Plusieurs toxicités sont spécifiques à l’âge. Elles sont d’autant plus redoutables que la pharmacocinétique et la pharmacodynamique des produits injectés change chez le patient âgé en cas de densification de dose. Certains tests simples, tels que le CRASH score ou le score CARG (Cancer Aging Research Group score) (1) permettent de prévoir le risque de toxicité et devraient être utilisés systématiquement lorsqu’on envisage une chimiothérapie chez les personnes âgées. Ces tests incluent une évaluation fonctionnelle des patients, de leurs comorbidités, le risque de chute, la présence d’une dépression, l’évaluation de la cognition et l’état nutritionnel.

Plus le score CARG est élevé, plus la fréquence des toxicités augmente (elle passe de 37 % aux scores les plus bas à 70 % pour les scores les plus élevés).

Quoi qu’il en soit, la cardiotoxicité est l’une des principales toxicités rencontrées en oncologie gériatrique, notamment parce que l’incidence des coronaropathies, des valvulopathies et des insuffisances cardiaques augmente avec l’âge. Il est donc important le cas échéant de prolonger la durée de l’infusion pour en minimiser l’impact et d’utiliser les anthracyclines liposomales lorsque cette classe est nécessaire. En cas de dysfonction cardiaque, la prescription d’un IEC (ou d’un sartan) et/ou d’un bêtabloquant est recommandée avant une chimiothérapie cardiotoxique.

La cognition est un autre domaine qui mérite l’attention car toute perte de cognition entraîne une perte d’adhérence (parfois vers l’excès), adhérence qui sera vérifiée par tous les moyens utilisables, y compris électroniques.

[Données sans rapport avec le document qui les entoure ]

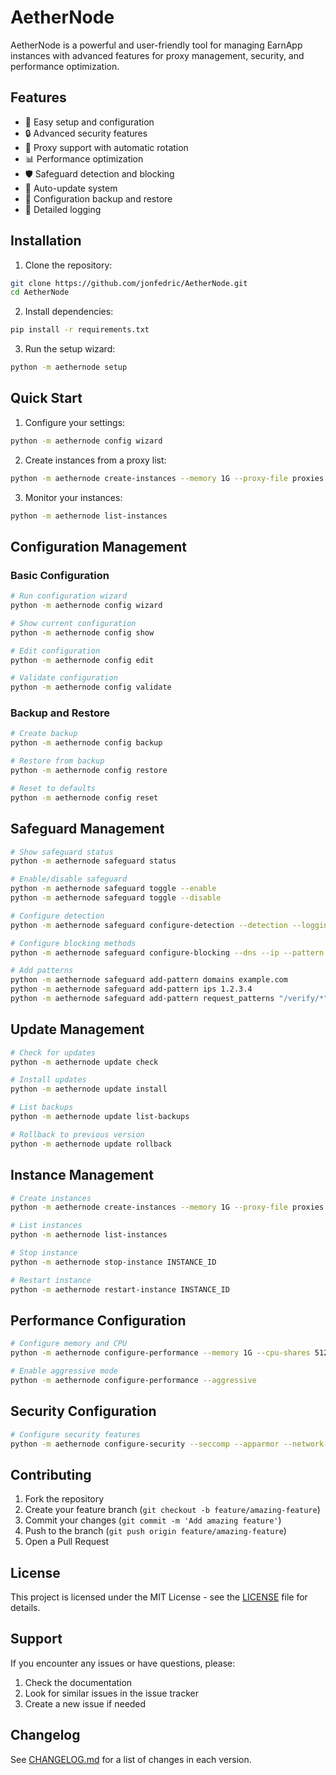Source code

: # AetherNode

AetherNode is a powerful and user-friendly tool for managing EarnApp instances with advanced features for proxy management, security, and performance optimization.

## Features

- 🚀 Easy setup and configuration
- 🔒 Advanced security features
- 🔄 Proxy support with automatic rotation
- 📊 Performance optimization
- 🛡️ Safeguard detection and blocking
- 🔄 Auto-update system
- 💾 Configuration backup and restore
- 📝 Detailed logging

## Installation

1. Clone the repository:
```bash
git clone https://github.com/jonfedric/AetherNode.git
cd AetherNode
```

2. Install dependencies:
```bash
pip install -r requirements.txt
```

3. Run the setup wizard:
```bash
python -m aethernode setup
```

## Quick Start

1. Configure your settings:
```bash
python -m aethernode config wizard
```

2. Create instances from a proxy list:
```bash
python -m aethernode create-instances --memory 1G --proxy-file proxies.txt
```

3. Monitor your instances:
```bash
python -m aethernode list-instances
```

## Configuration Management

### Basic Configuration
```bash
# Run configuration wizard
python -m aethernode config wizard

# Show current configuration
python -m aethernode config show

# Edit configuration
python -m aethernode config edit

# Validate configuration
python -m aethernode config validate
```

### Backup and Restore
```bash
# Create backup
python -m aethernode config backup

# Restore from backup
python -m aethernode config restore

# Reset to defaults
python -m aethernode config reset
```

## Safeguard Management

```bash
# Show safeguard status
python -m aethernode safeguard status

# Enable/disable safeguard
python -m aethernode safeguard toggle --enable
python -m aethernode safeguard toggle --disable

# Configure detection
python -m aethernode safeguard configure-detection --detection --logging --auto-learn

# Configure blocking methods
python -m aethernode safeguard configure-blocking --dns --ip --pattern --hosts

# Add patterns
python -m aethernode safeguard add-pattern domains example.com
python -m aethernode safeguard add-pattern ips 1.2.3.4
python -m aethernode safeguard add-pattern request_patterns "/verify/*"
```

## Update Management

```bash
# Check for updates
python -m aethernode update check

# Install updates
python -m aethernode update install

# List backups
python -m aethernode update list-backups

# Rollback to previous version
python -m aethernode update rollback
```

## Instance Management

```bash
# Create instances
python -m aethernode create-instances --memory 1G --proxy-file proxies.txt

# List instances
python -m aethernode list-instances

# Stop instance
python -m aethernode stop-instance INSTANCE_ID

# Restart instance
python -m aethernode restart-instance INSTANCE_ID
```

## Performance Configuration

```bash
# Configure memory and CPU
python -m aethernode configure-performance --memory 1G --cpu-shares 512

# Enable aggressive mode
python -m aethernode configure-performance --aggressive
```

## Security Configuration

```bash
# Configure security features
python -m aethernode configure-security --seccomp --apparmor --network-isolation
```

## Contributing

1. Fork the repository
2. Create your feature branch (`git checkout -b feature/amazing-feature`)
3. Commit your changes (`git commit -m 'Add amazing feature'`)
4. Push to the branch (`git push origin feature/amazing-feature`)
5. Open a Pull Request

## License

This project is licensed under the MIT License - see the [LICENSE](LICENSE) file for details.

## Support

If you encounter any issues or have questions, please:
1. Check the documentation
2. Look for similar issues in the issue tracker
3. Create a new issue if needed

## Changelog

See [CHANGELOG.md](CHANGELOG.md) for a list of changes in each version.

Le MMAS-8 est un outil utile pour dépister ces problèmes cognitifs.

Par ailleurs, il n’est pas rare de rencontrer des extravasations chez les patients âgés, les plus fréquentes se rencontrant avec les alcaloïdes de la vincamine et les anthracyclines, liées notamment à la fragilité des veines. Le site de canulation est donc important à déterminer avant traitement, l’avant-bras étant le site le plus favorable.

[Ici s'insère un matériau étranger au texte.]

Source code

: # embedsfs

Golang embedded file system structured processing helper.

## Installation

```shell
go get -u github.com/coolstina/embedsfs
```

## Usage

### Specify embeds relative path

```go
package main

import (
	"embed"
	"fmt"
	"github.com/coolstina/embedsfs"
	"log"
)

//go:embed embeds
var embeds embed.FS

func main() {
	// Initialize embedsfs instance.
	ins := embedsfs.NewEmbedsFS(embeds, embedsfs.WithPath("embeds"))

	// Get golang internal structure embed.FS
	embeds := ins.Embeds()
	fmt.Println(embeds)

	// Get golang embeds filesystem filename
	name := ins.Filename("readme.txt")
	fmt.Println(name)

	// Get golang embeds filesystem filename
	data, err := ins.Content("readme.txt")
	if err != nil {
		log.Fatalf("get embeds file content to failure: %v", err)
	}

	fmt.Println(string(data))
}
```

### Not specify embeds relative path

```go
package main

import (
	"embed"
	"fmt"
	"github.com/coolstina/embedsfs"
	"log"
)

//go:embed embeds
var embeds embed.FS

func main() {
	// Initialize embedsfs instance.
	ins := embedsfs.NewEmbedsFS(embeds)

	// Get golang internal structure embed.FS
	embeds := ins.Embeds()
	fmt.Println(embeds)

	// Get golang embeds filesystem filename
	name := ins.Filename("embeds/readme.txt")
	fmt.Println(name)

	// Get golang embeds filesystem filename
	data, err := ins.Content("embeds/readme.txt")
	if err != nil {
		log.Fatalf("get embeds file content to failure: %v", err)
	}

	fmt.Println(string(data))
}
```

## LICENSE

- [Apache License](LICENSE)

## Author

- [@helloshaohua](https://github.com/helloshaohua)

Une attention toute particulière y sera attribuée en cas de troubles cognitifs car, du fait d’une perte de sensibilité, ces patients ne ressentent pas toujours les effets de l’extravasation.

Il en est de même pour les nausées et les vomissements qui entraînent des troubles nutritionnels parfois majeurs et qui se traitent de la même manière que dans la population générale. L’ASCO conseille cependant d’y ajouter l’olanzapine à la dose de 10mg.

Enfin, s’il faut être attentif aux polymédications et ne pas hésiter à arrêter certains traitements moins utiles dans l’aigu (les statines par exemple), il faut garder à l’œil la fonction rénale, altérée par le perte de glomérules qui conduit à une réduction de la perfusion et de la capacité de concentration. La créatininémie n’est pas un bon indice de cette fonction car la masse musculaire est fortement réduite chez la personne âgée. On lui préférera l’estimation aMDRD. L’hydratation sera surveillée de près et le choix des traitements oncologiques sera effectué en fonction de leur (absence de) néphrotoxicité.

Enfin, la neurotoxicité, du fait du risque de chutes, de maladresses dans les gestes de tous les jours sera débusquée avec attention.

En résumé

La personne âgée n’est pas une personne chez laquelle il faut, « sans réfléchir », réduire les doses de chimiothérapie, concluent les experts. La décision sera prise au cas par cas en fonction du risque et en privilégiant toujours les traitements curatifs aux traitements palliatifs.